The clinical course of 44 patients with vesicoureteral reflux was analysed. The patients were folowed for at least one year and on the average for 3 years and 10 months after diagnosis. Of these 44 patients, 29 had primary reflux and 15 had reflux secondary to neurogenic bladder, urinary tract tuberculosis, radical hysterectomy for cervical carcinoma, ureteral re-implantation or cystoplasty. The age and sex distribution are given in Table 1. The chief complaint, X-ray findings and urinalysis at diagnosis are presented in Table 2.
Nineteen patients who had recurrent attacks of acute pyelonephritis were treated by sulfonamides (sulfamethizole 2 to 3gm per day) for more than 6 months. Twelve patients with primary reflux responded well to the medication and experienced no fever and no urinary infection during the follow-up period (Table 3). All patients with successful long-term sulfa-therapy except one had normal upper urinary tract on urography.
Anti-reflux operations were performed in 15 patients. Though the reflux was stopped in all cases at the time of discharge, it recurred in 8 out of 10 patients who underwent cystographic check-up more than 6 months after the operation (Table 4). However, successful eradication of pyelonephritic attack and urinary infection was obtained in 7 out of 10 patients with primary reflux (Table 5).
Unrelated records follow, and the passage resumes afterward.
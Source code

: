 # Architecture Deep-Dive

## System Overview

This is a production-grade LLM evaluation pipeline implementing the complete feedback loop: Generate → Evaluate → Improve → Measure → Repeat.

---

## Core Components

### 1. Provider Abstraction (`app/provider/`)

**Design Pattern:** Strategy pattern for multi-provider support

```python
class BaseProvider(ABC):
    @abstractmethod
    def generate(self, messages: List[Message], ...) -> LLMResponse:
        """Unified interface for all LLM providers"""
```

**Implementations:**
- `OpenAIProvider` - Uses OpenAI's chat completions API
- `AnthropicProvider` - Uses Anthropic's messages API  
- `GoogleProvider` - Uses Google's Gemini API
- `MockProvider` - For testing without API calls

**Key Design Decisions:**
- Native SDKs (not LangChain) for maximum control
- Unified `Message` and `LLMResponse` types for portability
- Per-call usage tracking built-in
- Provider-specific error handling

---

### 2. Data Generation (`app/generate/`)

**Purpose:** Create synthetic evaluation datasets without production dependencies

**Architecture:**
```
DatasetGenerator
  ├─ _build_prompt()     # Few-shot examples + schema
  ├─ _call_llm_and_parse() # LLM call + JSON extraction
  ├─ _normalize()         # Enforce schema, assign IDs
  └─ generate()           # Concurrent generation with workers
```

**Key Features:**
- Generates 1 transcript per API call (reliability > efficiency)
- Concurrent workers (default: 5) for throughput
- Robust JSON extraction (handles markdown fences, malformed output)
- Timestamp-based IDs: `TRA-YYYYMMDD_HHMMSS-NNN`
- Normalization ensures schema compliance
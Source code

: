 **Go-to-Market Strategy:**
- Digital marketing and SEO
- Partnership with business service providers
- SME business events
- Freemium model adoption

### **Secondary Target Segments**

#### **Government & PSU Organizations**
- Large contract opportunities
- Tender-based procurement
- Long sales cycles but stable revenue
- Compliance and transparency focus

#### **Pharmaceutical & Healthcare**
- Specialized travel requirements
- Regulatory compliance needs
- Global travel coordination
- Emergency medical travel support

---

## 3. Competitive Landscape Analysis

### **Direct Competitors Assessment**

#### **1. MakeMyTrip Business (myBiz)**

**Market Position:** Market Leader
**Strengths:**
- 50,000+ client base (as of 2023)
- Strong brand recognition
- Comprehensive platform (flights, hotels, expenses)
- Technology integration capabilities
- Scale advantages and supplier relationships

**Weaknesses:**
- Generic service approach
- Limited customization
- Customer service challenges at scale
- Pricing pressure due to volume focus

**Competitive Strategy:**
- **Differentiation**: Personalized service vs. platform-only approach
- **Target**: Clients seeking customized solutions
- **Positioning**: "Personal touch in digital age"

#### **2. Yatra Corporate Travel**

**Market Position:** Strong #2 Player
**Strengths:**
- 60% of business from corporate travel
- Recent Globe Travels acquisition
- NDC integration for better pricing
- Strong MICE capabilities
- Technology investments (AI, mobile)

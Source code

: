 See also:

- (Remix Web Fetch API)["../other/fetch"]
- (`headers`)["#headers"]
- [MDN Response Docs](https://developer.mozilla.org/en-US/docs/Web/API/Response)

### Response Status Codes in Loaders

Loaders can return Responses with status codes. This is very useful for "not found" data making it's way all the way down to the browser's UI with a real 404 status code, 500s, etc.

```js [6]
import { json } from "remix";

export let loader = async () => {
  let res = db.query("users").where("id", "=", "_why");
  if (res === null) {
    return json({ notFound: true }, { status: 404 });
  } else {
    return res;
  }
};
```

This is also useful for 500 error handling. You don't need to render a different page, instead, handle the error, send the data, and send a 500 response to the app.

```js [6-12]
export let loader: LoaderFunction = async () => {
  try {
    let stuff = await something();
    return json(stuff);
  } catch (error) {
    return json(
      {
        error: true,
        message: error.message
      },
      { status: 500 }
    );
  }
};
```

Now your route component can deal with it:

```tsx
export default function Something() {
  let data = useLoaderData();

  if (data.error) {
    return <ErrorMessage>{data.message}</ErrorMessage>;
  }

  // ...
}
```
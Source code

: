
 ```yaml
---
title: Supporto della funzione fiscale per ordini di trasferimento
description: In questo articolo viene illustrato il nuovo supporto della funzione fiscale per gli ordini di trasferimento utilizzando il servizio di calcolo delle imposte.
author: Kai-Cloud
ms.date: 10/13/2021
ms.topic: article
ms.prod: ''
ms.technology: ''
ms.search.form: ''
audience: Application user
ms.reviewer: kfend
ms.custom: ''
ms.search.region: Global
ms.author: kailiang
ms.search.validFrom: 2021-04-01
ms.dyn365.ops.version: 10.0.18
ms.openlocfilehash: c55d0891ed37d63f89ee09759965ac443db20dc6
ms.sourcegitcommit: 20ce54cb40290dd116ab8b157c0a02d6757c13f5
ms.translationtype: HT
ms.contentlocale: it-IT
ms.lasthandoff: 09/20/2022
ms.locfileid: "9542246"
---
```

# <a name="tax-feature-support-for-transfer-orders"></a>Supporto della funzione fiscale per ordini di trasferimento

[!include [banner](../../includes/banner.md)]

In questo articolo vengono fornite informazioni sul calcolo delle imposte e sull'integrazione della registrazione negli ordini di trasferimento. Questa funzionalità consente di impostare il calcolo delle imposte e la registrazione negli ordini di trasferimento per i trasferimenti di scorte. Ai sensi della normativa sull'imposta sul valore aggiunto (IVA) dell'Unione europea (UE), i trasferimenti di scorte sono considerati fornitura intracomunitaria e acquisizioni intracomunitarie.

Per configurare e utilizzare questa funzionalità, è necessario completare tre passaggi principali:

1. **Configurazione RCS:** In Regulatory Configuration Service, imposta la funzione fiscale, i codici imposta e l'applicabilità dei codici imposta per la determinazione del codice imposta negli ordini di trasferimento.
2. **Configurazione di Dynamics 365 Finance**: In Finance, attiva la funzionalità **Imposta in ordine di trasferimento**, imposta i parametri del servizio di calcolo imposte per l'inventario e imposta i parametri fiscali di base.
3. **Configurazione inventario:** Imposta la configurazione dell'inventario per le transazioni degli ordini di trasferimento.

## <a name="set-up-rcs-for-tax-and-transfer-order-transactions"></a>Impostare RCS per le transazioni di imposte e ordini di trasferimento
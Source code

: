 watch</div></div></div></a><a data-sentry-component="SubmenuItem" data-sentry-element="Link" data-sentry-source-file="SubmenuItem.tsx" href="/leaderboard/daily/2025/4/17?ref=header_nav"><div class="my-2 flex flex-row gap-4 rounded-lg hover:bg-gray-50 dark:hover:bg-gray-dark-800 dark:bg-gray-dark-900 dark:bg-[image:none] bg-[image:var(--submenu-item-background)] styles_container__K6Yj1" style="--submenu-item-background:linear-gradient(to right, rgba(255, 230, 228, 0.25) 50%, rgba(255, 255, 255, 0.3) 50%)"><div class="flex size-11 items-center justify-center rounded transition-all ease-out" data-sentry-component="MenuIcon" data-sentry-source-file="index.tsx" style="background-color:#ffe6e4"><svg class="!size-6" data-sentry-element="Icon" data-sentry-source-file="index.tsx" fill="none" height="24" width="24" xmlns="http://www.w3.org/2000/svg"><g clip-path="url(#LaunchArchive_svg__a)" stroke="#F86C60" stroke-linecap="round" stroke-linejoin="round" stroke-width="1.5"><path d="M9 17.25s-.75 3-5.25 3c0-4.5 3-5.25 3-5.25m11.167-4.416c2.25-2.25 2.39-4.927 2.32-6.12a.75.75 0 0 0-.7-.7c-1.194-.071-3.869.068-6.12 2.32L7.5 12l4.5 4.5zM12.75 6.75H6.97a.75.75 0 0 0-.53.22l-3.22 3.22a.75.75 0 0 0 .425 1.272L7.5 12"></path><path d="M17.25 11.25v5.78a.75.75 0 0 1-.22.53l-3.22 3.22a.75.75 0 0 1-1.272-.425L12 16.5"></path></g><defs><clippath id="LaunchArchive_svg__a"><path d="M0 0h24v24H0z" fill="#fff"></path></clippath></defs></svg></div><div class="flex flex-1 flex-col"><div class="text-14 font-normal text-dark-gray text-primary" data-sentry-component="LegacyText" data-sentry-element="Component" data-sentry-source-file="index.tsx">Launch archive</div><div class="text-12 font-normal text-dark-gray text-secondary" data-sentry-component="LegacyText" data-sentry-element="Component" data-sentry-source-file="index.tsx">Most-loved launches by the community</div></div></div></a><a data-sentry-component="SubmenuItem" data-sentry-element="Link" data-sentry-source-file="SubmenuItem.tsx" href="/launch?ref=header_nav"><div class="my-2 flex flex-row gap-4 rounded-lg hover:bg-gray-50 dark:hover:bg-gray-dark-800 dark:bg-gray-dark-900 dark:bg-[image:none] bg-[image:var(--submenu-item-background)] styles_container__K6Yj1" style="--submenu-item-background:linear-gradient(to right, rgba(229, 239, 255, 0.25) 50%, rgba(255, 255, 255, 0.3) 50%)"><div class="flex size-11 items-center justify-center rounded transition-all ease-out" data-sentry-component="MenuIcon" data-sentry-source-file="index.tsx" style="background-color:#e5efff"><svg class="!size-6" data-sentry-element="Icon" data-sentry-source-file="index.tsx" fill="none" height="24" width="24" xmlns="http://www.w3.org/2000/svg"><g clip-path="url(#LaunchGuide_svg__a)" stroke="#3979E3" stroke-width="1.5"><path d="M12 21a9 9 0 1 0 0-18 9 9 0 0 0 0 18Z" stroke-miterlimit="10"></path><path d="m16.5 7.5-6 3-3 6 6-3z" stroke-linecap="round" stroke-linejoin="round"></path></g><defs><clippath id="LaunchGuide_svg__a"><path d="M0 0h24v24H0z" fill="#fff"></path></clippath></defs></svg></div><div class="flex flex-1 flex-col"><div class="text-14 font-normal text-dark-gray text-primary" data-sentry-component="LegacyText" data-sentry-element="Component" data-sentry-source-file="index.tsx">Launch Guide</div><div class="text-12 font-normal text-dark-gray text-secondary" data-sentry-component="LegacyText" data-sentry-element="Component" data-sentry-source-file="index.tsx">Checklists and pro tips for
Despite medication, 12 patients had presistent pyuria, 10 of which showed pyelonephritic or hydronephrotic changes on X-ray examination (Table 6). In 4 patients with persistent pyuria the reflux was completely asymptomatic without demonstrable progressive changes on pyelograms.
Progressive damage to the refluxed kidney during the follow-up period of an average of 5 years and 7 months was noted in one patient with primary reflux and 5 with secondary reflux (Table 7). Renal deterioration of these patients was due to hydronephrotic change.
The results of this study would suggest that presence of non-obstructive reflux, even with urinary infection, is not always noxious to the kidney and primary reflux does not damage the kidney in the majority of cases though it may cause recurrent acute pyelonephritis. It seems likely that the pyelonephritic contracted kidney due to reflux rarely develops.
Long-term sulfonamides medication will be the treatment of choice for the patients with primary reflux suffering from pyelonephritic attacks when the upper urinary tract is nearly intact. If the medication fails or progressive renal damage is demonstrated, surgical measures will be indicated. Patients with asymptomatic reflux and persistent urinary infection must be kept under close surveillance, since progressive damage to the kidney may occur occasionally.